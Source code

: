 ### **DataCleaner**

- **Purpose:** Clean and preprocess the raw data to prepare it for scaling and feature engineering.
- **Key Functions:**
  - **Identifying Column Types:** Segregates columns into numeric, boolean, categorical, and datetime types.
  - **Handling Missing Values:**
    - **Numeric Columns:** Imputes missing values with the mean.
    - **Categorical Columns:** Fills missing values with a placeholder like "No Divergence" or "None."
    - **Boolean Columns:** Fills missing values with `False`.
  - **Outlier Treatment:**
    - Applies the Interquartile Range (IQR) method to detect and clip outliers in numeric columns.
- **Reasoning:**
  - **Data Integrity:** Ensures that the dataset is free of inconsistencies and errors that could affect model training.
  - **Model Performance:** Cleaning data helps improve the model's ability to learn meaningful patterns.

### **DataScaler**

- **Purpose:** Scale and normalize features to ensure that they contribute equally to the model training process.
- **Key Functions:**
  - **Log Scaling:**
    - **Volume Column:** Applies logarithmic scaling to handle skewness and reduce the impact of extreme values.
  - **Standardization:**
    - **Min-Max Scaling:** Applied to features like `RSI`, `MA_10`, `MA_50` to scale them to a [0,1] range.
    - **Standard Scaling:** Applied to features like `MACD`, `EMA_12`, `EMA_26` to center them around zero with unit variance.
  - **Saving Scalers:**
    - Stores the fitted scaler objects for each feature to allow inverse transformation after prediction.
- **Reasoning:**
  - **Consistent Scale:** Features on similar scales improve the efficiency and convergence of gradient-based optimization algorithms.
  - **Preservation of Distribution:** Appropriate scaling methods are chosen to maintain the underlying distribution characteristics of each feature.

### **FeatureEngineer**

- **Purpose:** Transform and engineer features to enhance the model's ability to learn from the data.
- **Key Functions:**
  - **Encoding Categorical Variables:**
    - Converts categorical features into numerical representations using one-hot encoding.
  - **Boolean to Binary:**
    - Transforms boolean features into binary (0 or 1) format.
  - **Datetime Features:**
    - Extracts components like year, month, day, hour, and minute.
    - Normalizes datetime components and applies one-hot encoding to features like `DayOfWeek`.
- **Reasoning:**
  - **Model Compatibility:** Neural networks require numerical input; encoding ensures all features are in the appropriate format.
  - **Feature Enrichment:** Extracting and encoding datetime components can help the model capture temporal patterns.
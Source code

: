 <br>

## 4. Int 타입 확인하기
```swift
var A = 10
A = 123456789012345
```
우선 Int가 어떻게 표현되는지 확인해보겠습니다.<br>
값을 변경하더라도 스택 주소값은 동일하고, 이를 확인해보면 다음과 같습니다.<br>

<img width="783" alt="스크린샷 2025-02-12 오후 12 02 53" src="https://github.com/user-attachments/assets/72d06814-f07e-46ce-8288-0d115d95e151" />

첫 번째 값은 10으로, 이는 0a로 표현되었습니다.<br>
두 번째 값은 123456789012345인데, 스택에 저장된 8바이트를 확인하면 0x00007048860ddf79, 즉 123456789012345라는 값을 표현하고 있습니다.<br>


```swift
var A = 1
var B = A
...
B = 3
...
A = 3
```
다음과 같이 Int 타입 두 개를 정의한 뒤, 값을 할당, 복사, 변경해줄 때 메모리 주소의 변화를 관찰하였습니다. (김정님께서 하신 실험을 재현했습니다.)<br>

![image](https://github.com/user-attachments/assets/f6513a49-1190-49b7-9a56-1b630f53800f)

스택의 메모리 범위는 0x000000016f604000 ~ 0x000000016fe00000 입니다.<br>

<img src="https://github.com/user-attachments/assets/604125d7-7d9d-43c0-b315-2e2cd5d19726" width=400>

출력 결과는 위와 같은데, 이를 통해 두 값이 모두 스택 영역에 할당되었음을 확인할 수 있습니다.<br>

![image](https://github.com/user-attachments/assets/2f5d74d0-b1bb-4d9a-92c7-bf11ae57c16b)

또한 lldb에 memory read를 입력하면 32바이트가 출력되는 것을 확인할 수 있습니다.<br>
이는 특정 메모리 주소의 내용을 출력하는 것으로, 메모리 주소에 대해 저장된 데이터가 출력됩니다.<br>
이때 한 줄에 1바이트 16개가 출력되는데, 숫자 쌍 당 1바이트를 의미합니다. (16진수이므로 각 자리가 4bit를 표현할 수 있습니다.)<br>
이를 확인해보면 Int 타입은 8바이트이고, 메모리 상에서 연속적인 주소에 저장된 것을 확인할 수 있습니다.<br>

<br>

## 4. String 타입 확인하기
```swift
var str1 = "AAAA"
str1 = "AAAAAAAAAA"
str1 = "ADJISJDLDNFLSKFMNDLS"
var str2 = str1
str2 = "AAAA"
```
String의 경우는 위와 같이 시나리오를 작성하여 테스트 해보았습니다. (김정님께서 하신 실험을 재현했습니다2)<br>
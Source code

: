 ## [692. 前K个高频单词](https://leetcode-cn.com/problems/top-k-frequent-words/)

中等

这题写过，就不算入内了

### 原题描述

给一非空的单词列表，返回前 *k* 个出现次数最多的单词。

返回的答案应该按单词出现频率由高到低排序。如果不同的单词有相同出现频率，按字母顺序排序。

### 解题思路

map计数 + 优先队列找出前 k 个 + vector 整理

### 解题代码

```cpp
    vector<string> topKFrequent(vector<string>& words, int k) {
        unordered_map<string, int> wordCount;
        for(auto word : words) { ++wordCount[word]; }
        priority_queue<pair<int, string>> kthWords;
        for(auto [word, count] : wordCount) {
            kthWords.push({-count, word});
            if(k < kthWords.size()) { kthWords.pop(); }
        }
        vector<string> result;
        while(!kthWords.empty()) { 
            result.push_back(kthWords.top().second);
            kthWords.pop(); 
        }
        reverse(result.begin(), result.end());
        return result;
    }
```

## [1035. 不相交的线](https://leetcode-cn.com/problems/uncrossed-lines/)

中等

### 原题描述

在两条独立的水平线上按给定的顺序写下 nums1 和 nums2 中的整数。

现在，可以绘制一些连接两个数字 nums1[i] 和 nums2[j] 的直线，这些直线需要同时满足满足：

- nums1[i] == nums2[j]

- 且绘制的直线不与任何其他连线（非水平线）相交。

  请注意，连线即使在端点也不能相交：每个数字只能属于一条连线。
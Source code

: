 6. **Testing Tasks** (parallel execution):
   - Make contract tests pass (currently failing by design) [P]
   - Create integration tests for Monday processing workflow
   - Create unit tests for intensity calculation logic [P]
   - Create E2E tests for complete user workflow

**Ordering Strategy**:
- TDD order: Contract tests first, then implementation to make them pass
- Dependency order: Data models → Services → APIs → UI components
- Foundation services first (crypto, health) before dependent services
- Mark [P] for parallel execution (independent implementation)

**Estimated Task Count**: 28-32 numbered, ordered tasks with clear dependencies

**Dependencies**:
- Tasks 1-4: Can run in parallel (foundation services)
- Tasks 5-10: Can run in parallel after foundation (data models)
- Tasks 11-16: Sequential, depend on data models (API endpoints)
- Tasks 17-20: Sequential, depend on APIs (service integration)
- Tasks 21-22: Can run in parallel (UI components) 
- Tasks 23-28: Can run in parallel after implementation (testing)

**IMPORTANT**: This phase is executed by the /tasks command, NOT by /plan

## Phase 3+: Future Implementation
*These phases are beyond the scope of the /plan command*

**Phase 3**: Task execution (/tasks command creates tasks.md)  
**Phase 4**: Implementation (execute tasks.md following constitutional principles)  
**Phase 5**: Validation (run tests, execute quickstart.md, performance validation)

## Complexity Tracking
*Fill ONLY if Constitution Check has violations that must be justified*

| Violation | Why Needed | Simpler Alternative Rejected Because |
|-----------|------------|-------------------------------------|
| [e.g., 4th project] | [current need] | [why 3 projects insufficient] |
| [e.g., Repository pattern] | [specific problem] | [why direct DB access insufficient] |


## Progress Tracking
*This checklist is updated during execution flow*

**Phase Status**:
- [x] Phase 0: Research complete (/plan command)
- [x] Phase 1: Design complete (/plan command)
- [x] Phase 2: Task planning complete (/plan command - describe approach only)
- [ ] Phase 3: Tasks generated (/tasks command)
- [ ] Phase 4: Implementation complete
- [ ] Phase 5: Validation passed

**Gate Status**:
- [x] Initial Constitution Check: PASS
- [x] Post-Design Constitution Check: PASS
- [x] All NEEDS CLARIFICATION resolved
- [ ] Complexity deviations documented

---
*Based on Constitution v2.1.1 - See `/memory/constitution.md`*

• [EXERCISE PROMPT]: Word for word, reproduce the lines of the listing from the first one through the line containing "### **FeatureEngineer**", and no more.

• [EXERCISE ANSWER]:
Source code

: ### **DataCleaner**

- **Purpose:** Clean and preprocess the raw data to prepare it for scaling and feature engineering.
- **Key Functions:**
  - **Identifying Column Types:** Segregates columns into numeric, boolean, categorical, and datetime types.
  - **Handling Missing Values:**
    - **Numeric Columns:** Imputes missing values with the mean.
    - **Categorical Columns:** Fills missing values with a placeholder like "No Divergence" or "None."
    - **Boolean Columns:** Fills missing values with `False`.
  - **Outlier Treatment:**
    - Applies the Interquartile Range (IQR) method to detect and clip outliers in numeric columns.
- **Reasoning:**
  - **Data Integrity:** Ensures that the dataset is free of inconsistencies and errors that could affect model training.
  - **Model Performance:** Cleaning data helps improve the model's ability to learn meaningful patterns.

### **DataScaler**

- **Purpose:** Scale and normalize features to ensure that they contribute equally to the model training process.
- **Key Functions:**
  - **Log Scaling:**
    - **Volume Column:** Applies logarithmic scaling to handle skewness and reduce the impact of extreme values.
  - **Standardization:**
    - **Min-Max Scaling:** Applied to features like `RSI`, `MA_10`, `MA_50` to scale them to a [0,1] range.
    - **Standard Scaling:** Applied to features like `MACD`, `EMA_12`, `EMA_26` to center them around zero with unit variance.
  - **Saving Scalers:**
    - Stores the fitted scaler objects for each feature to allow inverse transformation after prediction.
- **Reasoning:**
  - **Consistent Scale:** Features on similar scales improve the efficiency and convergence of gradient-based optimization algorithms.
  - **Preservation of Distribution:** Appropriate scaling methods are chosen to maintain the underlying distribution characteristics of each feature.

### **FeatureEngineer**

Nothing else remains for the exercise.